1 – Jean-Pierre Lévy, 33 ans, ingénieur commercial et co-fondateur du Mouvement Franc-Tireur, a participé à la création des Mouvements Unis de la Résistance (M.U.R). Après-guerre il fera carrière dans l’industrie et décèdera en 1996.

2 – Joseph Laniel, 55 ans, sous-secrétaire d’Etat du gouvernement Paul Reynaud en 1940 et député du Calvados, a participé à la fondation du Conseil national de la Résistance. Après guerre il poursuit sa carrière politique comme ministre, président du Conseil et candidat à la Présidence de la République. Il est décédé en 1975.

3 – Jacques Lecompte-Boinet, 39 ans, fonctionnaire de la Préfecture de la Seine et co-fondateur du Mouvement Ceux de la Résistance, est nommé Secrétaire général du Ministère des Travaux publics au début de l’insurrection puis vice-président de la Commission nationale pour le rééquipement. Après guerre il devient ministre puis ambassadeur et délégué de la France au Conseil de l’Europe. Il est décédé en 1974.

4 – André Le Troquer, 60 ans, grand blessé de la Guerre 14/18, député de Paris, membre de l’Assemblée consultative d’Alger est commissaire à la Guerre puis à l’administration des territoires libérés. Après la libération il poursuit sa carrière politique comme président du Conseil municipal de Paris, ministre de l’Intérieur, de la Défense nationale et président de l’Assemblée nationale. Il décède en 1963.

5 – Georges Bidault, 45 ans, professeur agrégé d’histoire et de géographie et éditorialiste du journal L’Aube, a succédé à Jean Moulin au poste de président du Conseil national de la Résistance en juin 1943. Après guerre il fonde le Mouvement républicain populaire (MRP), est élu député de la Loire en 1945, nommé président du Gouvernement provisoire de la République française en 1946, plusieurs fois ministre et président du Conseil en 1950. Soutien actif des partisans de l’Algérie française en 1962 il doit s’exiler au Brésil en 1963 pour échapper à la prison. Il décède en 1983.
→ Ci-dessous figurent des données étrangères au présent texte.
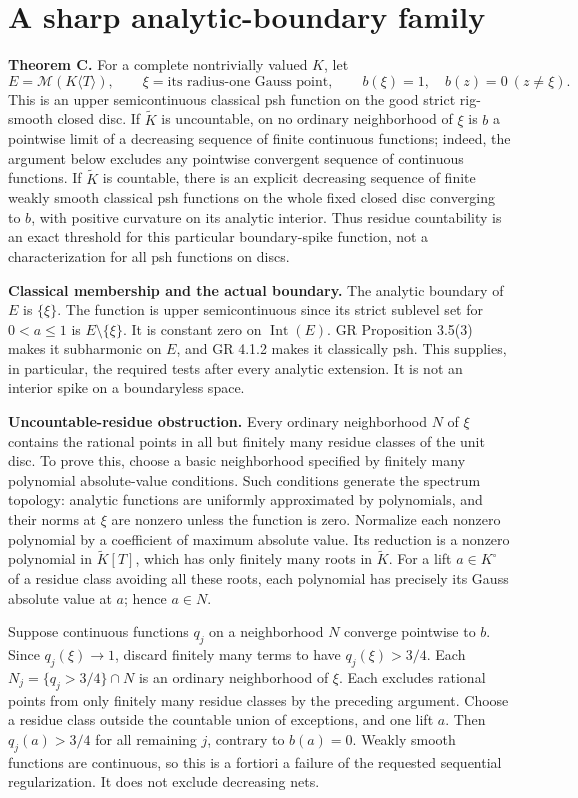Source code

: \documentclass[11pt]{article}
\begin{document}
\section{A sharp analytic-boundary family}

\textbf{Theorem C.} For a complete nontrivially valued \(K\), let
\[
E=\mathcal M(K\langle T\rangle),\qquad \xi=\text{its radius-one Gauss point},\qquad
b(\xi)=1,\quad b(z)=0\ (z\ne\xi).
\]
This is an upper semicontinuous classical psh function on the good strict rig-smooth closed disc. If \(\widetilde K\) is uncountable, on no ordinary neighborhood of \(\xi\) is \(b\) a pointwise limit of a decreasing sequence of finite continuous functions; indeed, the argument below excludes any pointwise convergent sequence of continuous functions. If \(\widetilde K\) is countable, there is an explicit decreasing sequence of finite weakly smooth classical psh functions on the whole fixed closed disc converging to \(b\), with positive curvature on its analytic interior. Thus residue countability is an exact threshold for this particular boundary-spike function, not a characterization for all psh functions on discs.

\textbf{Classical membership and the actual boundary.} The analytic boundary of \(E\) is \(\{\xi\}\). The function is upper semicontinuous since its strict sublevel set for \(0<a\le1\) is \(E\setminus\{\xi\}\). It is constant zero on \(\operatorname{Int}(E)\). GR Proposition 3.5(3) makes it subharmonic on \(E\), and GR 4.1.2 makes it classically psh. This supplies, in particular, the required tests after every analytic extension. It is not an interior spike on a boundaryless space.

\textbf{Uncountable-residue obstruction.} Every ordinary neighborhood \(N\) of \(\xi\) contains the rational points in all but finitely many residue classes of the unit disc. To prove this, choose a basic neighborhood specified by finitely many polynomial absolute-value conditions. Such conditions generate the spectrum topology: analytic functions are uniformly approximated by polynomials, and their norms at \(\xi\) are nonzero unless the function is zero. Normalize each nonzero polynomial by a coefficient of maximum absolute value. Its reduction is a nonzero polynomial in \(\widetilde K[T]\), which has only finitely many roots in \(\widetilde K\). For a lift \(a\in K^\circ\) of a residue class avoiding all these roots, each polynomial has precisely its Gauss absolute value at \(a\); hence \(a\in N\).

Suppose continuous functions \(q_j\) on a neighborhood \(N\) converge pointwise to \(b\). Since \(q_j(\xi)\to1\), discard finitely many terms to have \(q_j(\xi)>3/4\). Each \(N_j=\{q_j>3/4\}\cap N\) is an ordinary neighborhood of \(\xi\). Each excludes rational points from only finitely many residue classes by the preceding argument. Choose a residue class outside the countable union of exceptions, and one lift \(a\). Then \(q_j(a)>3/4\) for all remaining \(j\), contrary to \(b(a)=0\). Weakly smooth functions are continuous, so this is a fortiori a failure of the requested sequential regularization. It does not exclude decreasing nets.
\end{document}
6 – Alexandre Parodi, 43 ans, maître des requêtes au Conseil d’Etat révoqué par le Gouvernement de Vichy, responsable de la Commission clandestine de la presse et de l’information, a été nommé en 1944 délégué général du Comité français de libération nationale. Au début de l’insurrection parisienne il est fait prisonnier et conduit devant le général Von Choltitz qui heureusement le libère. Après guerre il entame une carrière de diplomate comme représentant de la France auprès des Nations Unies et représentant permanent à l’OTAN. Il est décédé en 1979.
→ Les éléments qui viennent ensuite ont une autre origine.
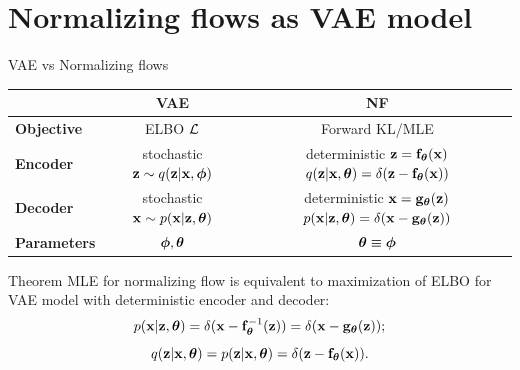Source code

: \section{Normalizing flows as VAE model}
\begin{frame}{VAE vs Normalizing flows}
	\begin{table}[]
		\begin{tabular}{l|c|c}
			& \textbf{VAE} & \textbf{NF} \\ \hline
			\textbf{Objective} & ELBO $\mathcal{L}$ & Forward KL/MLE \\ \hline
			\textbf{Encoder} & \shortstack{stochastic \\ $\mathbf{z} \sim q (\mathbf{z} | \mathbf{x}, \boldsymbol{\phi})$} &  \shortstack{\\ deterministic \\ $\mathbf{z} = \mathbf{f}_{\boldsymbol{\theta}}(\mathbf{x})$ \\ $q(\mathbf{z} | \mathbf{x}, \boldsymbol{\theta}) = \delta(\mathbf{z} - \mathbf{f}_{\boldsymbol{\theta}}(\mathbf{x}))$}  \\ \hline
			\textbf{Decoder} & \shortstack{stochastic \\ $\mathbf{x} \sim p (\mathbf{x} | \mathbf{z}, \boldsymbol{\theta})$} & \shortstack{\\ deterministic \\ $\mathbf{x} = \mathbf{g}_{\boldsymbol{\theta}}(\mathbf{z})$ \\ $ p(\mathbf{x} | \mathbf{z}, \boldsymbol{\theta}) = \delta(\mathbf{x} - \mathbf{g}_{\boldsymbol{\theta}}(\mathbf{z}))$} \\ \hline
			\textbf{Parameters}  & $\boldsymbol{\phi}, \boldsymbol{\theta}$ & $\boldsymbol{\theta} \equiv \boldsymbol{\phi}$\\ 
		\end{tabular}
	\end{table}
	\begin{block}{Theorem}
		MLE for normalizing flow is equivalent to maximization of ELBO for VAE model with deterministic encoder and decoder:
		\vspace{-0.3cm}
		\[
			p(\mathbf{x} | \mathbf{z}, \boldsymbol{\theta}) = \delta (\mathbf{x} - \mathbf{f}^{-1}_{\boldsymbol{\theta}}(\mathbf{z})) = \delta (\mathbf{x} - \mathbf{g}_{\boldsymbol{\theta}}(\mathbf{z}));
		\]
		\[
			q(\mathbf{z} | \mathbf{x}, \boldsymbol{\theta}) = p(\mathbf{z} | \mathbf{x}, \boldsymbol{\theta}) = \delta (\mathbf{z} - \mathbf{f}_{\boldsymbol{\theta}}(\mathbf{x})).
		\]
	\end{block}
\end{frame}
7 – Georges Marrane, 56 ans, vétéran de la Grande-Guerre, maire communiste d’Ivry-sur-Seine déchu en 1940, résistant sous le pseudonyme de Vercingétorix dans le Sud de la France puis vice-président du Comité parisien de libération. Il accueille le général de Gaulle le 25 août 1944 à l’Hôtel de Ville et retrouve son fauteuil de maire en 1945. Ministre de la Santé publique en 1947, candidat du Parti communiste à l’élection présidentielle en 1958 puis sénateur en 1959, il décède en 1976.